→ **What to do**
Exactly as written, return the entries below, minus any pictures.

++++++

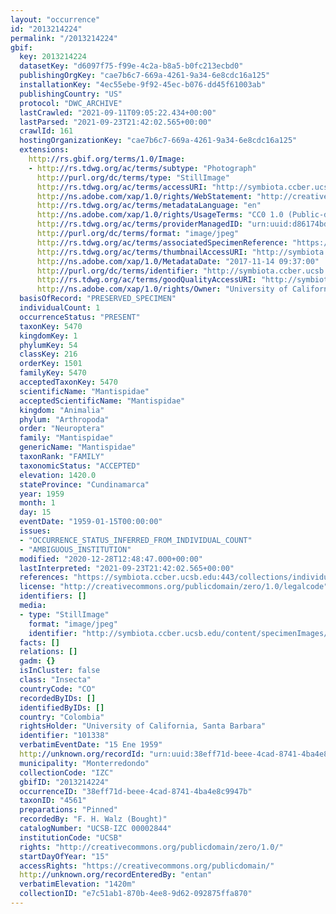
 ```yaml
---
layout: "occurrence"
id: "2013214224"
permalink: "/2013214224"
gbif:
  key: 2013214224
  datasetKey: "d6097f75-f99e-4c2a-b8a5-b0fc213ecbd0"
  publishingOrgKey: "cae7b6c7-669a-4261-9a34-6e8cdc16a125"
  installationKey: "4ec55ebe-9f92-45ec-b076-dd45f61003ab"
  publishingCountry: "US"
  protocol: "DWC_ARCHIVE"
  lastCrawled: "2021-09-11T09:05:22.434+00:00"
  lastParsed: "2021-09-23T21:42:02.565+00:00"
  crawlId: 161
  hostingOrganizationKey: "cae7b6c7-669a-4261-9a34-6e8cdc16a125"
  extensions:
    http://rs.gbif.org/terms/1.0/Image:
    - http://rs.tdwg.org/ac/terms/subtype: "Photograph"
      http://purl.org/dc/terms/type: "StillImage"
      http://rs.tdwg.org/ac/terms/accessURI: "http://symbiota.ccber.ucsb.edu/content/specimenImages/UCSB_IZC/UCSB-IZC00002/UCSB-IZC_00002844.jpg"
      http://ns.adobe.com/xap/1.0/rights/WebStatement: "http://creativecommons.org/publicdomain/zero/1.0/"
      http://rs.tdwg.org/ac/terms/metadataLanguage: "en"
      http://ns.adobe.com/xap/1.0/rights/UsageTerms: "CC0 1.0 (Public-domain)"
      http://rs.tdwg.org/ac/terms/providerManagedID: "urn:uuid:d86174bd-803c-4ae1-92e0-96f2f6960699"
      http://purl.org/dc/terms/format: "image/jpeg"
      http://rs.tdwg.org/ac/terms/associatedSpecimenReference: "https://symbiota.ccber.ucsb.edu:443/collections/individual/index.php?occid=101338"
      http://rs.tdwg.org/ac/terms/thumbnailAccessURI: "http://symbiota.ccber.ucsb.edu/content/specimenImages/UCSB_IZC/UCSB-IZC00002/UCSB-IZC_00002844_tn.jpg"
      http://ns.adobe.com/xap/1.0/MetadataDate: "2017-11-14 09:37:00"
      http://purl.org/dc/terms/identifier: "http://symbiota.ccber.ucsb.edu/content/specimenImages/UCSB_IZC/UCSB-IZC00002/UCSB-IZC_00002844.jpg"
      http://rs.tdwg.org/ac/terms/goodQualityAccessURI: "http://symbiota.ccber.ucsb.edu/content/specimenImages/UCSB_IZC/UCSB-IZC00002/UCSB-IZC_00002844.jpg"
      http://ns.adobe.com/xap/1.0/rights/Owner: "University of California, Santa Barbara"
  basisOfRecord: "PRESERVED_SPECIMEN"
  individualCount: 1
  occurrenceStatus: "PRESENT"
  taxonKey: 5470
  kingdomKey: 1
  phylumKey: 54
  classKey: 216
  orderKey: 1501
  familyKey: 5470
  acceptedTaxonKey: 5470
  scientificName: "Mantispidae"
  acceptedScientificName: "Mantispidae"
  kingdom: "Animalia"
  phylum: "Arthropoda"
  order: "Neuroptera"
  family: "Mantispidae"
  genericName: "Mantispidae"
  taxonRank: "FAMILY"
  taxonomicStatus: "ACCEPTED"
  elevation: 1420.0
  stateProvince: "Cundinamarca"
  year: 1959
  month: 1
  day: 15
  eventDate: "1959-01-15T00:00:00"
  issues:
  - "OCCURRENCE_STATUS_INFERRED_FROM_INDIVIDUAL_COUNT"
  - "AMBIGUOUS_INSTITUTION"
  modified: "2020-12-28T12:48:47.000+00:00"
  lastInterpreted: "2021-09-23T21:42:02.565+00:00"
  references: "https://symbiota.ccber.ucsb.edu:443/collections/individual/index.php?occid=101338"
  license: "http://creativecommons.org/publicdomain/zero/1.0/legalcode"
  identifiers: []
  media:
  - type: "StillImage"
    format: "image/jpeg"
    identifier: "http://symbiota.ccber.ucsb.edu/content/specimenImages/UCSB_IZC/UCSB-IZC00002/UCSB-IZC_00002844.jpg"
  facts: []
  relations: []
  gadm: {}
  isInCluster: false
  class: "Insecta"
  countryCode: "CO"
  recordedByIDs: []
  identifiedByIDs: []
  country: "Colombia"
  rightsHolder: "University of California, Santa Barbara"
  identifier: "101338"
  verbatimEventDate: "15 Ene 1959"
  http://unknown.org/recordId: "urn:uuid:38eff71d-beee-4cad-8741-4ba4e8c9947b"
  municipality: "Monterredondo"
  collectionCode: "IZC"
  gbifID: "2013214224"
  occurrenceID: "38eff71d-beee-4cad-8741-4ba4e8c9947b"
  taxonID: "4561"
  preparations: "Pinned"
  recordedBy: "F. H. Walz (Bought)"
  catalogNumber: "UCSB-IZC 00002844"
  institutionCode: "UCSB"
  rights: "http://creativecommons.org/publicdomain/zero/1.0/"
  startDayOfYear: "15"
  accessRights: "https://creativecommons.org/publicdomain/"
  http://unknown.org/recordEnteredBy: "entan"
  verbatimElevation: "1420m"
  collectionID: "e7c51ab1-870b-4ee8-9d62-092875ffa870"
---
```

++++++

→ **Answer to this problem**
 ```yaml
---
layout: "occurrence"
id: "2013214224"
permalink: "/2013214224"
gbif:
  key: 2013214224
  datasetKey: "d6097f75-f99e-4c2a-b8a5-b0fc213ecbd0"
  publishingOrgKey: "cae7b6c7-669a-4261-9a34-6e8cdc16a125"
  installationKey: "4ec55ebe-9f92-45ec-b076-dd45f61003ab"
  publishingCountry: "US"
  protocol: "DWC_ARCHIVE"
  lastCrawled: "2021-09-11T09:05:22.434+00:00"
  lastParsed: "2021-09-23T21:42:02.565+00:00"
  crawlId: 161
  hostingOrganizationKey: "cae7b6c7-669a-4261-9a34-6e8cdc16a125"
  extensions:
    http://rs.gbif.org/terms/1.0/Image:
    - http://rs.tdwg.org/ac/terms/subtype: "Photograph"
      http://purl.org/dc/terms/type: "StillImage"
      http://rs.tdwg.org/ac/terms/accessURI: "http://symbiota.ccber.ucsb.edu/content/specimenImages/UCSB_IZC/UCSB-IZC00002/UCSB-IZC_00002844.jpg"
      http://ns.adobe.com/xap/1.0/rights/WebStatement: "http://creativecommons.org/publicdomain/zero/1.0/"
      http://rs.tdwg.org/ac/terms/metadataLanguage: "en"
      http://ns.adobe.com/xap/1.0/rights/UsageTerms: "CC0 1.0 (Public-domain)"
      http://rs.tdwg.org/ac/terms/providerManagedID: "urn:uuid:d86174bd-803c-4ae1-92e0-96f2f6960699"
      http://purl.org/dc/terms/format: "image/jpeg"
      http://rs.tdwg.org/ac/terms/associatedSpecimenReference: "https://symbiota.ccber.ucsb.edu:443/collections/individual/index.php?occid=101338"
      http://rs.tdwg.org/ac/terms/thumbnailAccessURI: "http://symbiota.ccber.ucsb.edu/content/specimenImages/UCSB_IZC/UCSB-IZC00002/UCSB-IZC_00002844_tn.jpg"
      http://ns.adobe.com/xap/1.0/MetadataDate: "2017-11-14 09:37:00"
      http://purl.org/dc/terms/identifier: "http://symbiota.ccber.ucsb.edu/content/specimenImages/UCSB_IZC/UCSB-IZC00002/UCSB-IZC_00002844.jpg"
      http://rs.tdwg.org/ac/terms/goodQualityAccessURI: "http://symbiota.ccber.ucsb.edu/content/specimenImages/UCSB_IZC/UCSB-IZC00002/UCSB-IZC_00002844.jpg"
      http://ns.adobe.com/xap/1.0/rights/Owner: "University of California, Santa Barbara"
  basisOfRecord: "PRESERVED_SPECIMEN"
  individualCount: 1
  occurrenceStatus: "PRESENT"
  taxonKey: 5470
  kingdomKey: 1
  phylumKey: 54
  classKey: 216
  orderKey: 1501
  familyKey: 5470
  acceptedTaxonKey: 5470
  scientificName: "Mantispidae"
  acceptedScientificName: "Mantispidae"
  kingdom: "Animalia"
  phylum: "Arthropoda"
  order: "Neuroptera"
  family: "Mantispidae"
  genericName: "Mantispidae"
  taxonRank: "FAMILY"
  taxonomicStatus: "ACCEPTED"
  elevation: 1420.0
  stateProvince: "Cundinamarca"
  year: 1959
  month: 1
  day: 15
  eventDate: "1959-01-15T00:00:00"
  issues:
  - "OCCURRENCE_STATUS_INFERRED_FROM_INDIVIDUAL_COUNT"
  - "AMBIGUOUS_INSTITUTION"
  modified: "2020-12-28T12:48:47.000+00:00"
  lastInterpreted: "2021-09-23T21:42:02.565+00:00"
  references: "https://symbiota.ccber.ucsb.edu:443/collections/individual/index.php?occid=101338"
  license: "http://creativecommons.org/publicdomain/zero/1.0/legalcode"
  identifiers: []
  media:
  - type: "StillImage"
    format: "image/jpeg"
    identifier: "http://symbiota.ccber.ucsb.edu/content/specimenImages/UCSB_IZC/UCSB-IZC00002/UCSB-IZC_00002844.jpg"
  facts: []
  relations: []
  gadm: {}
  isInCluster: false
  class: "Insecta"
  countryCode: "CO"
  recordedByIDs: []
  identifiedByIDs: []
  country: "Colombia"
  rightsHolder: "University of California, Santa Barbara"
  identifier: "101338"
  verbatimEventDate: "15 Ene 1959"
  http://unknown.org/recordId: "urn:uuid:38eff71d-beee-4cad-8741-4ba4e8c9947b"
  municipality: "Monterredondo"
  collectionCode: "IZC"
  gbifID: "2013214224"
  occurrenceID: "38eff71d-beee-4cad-8741-4ba4e8c9947b"
  taxonID: "4561"
  preparations: "Pinned"
  recordedBy: "F. H. Walz (Bought)"
  catalogNumber: "UCSB-IZC 00002844"
  institutionCode: "UCSB"
  rights: "http://creativecommons.org/publicdomain/zero/1.0/"
  startDayOfYear: "15"
  accessRights: "https://creativecommons.org/publicdomain/"
  http://unknown.org/recordEnteredBy: "entan"
  verbatimElevation: "1420m"
  collectionID: "e7c51ab1-870b-4ee8-9d62-092875ffa870"
---
```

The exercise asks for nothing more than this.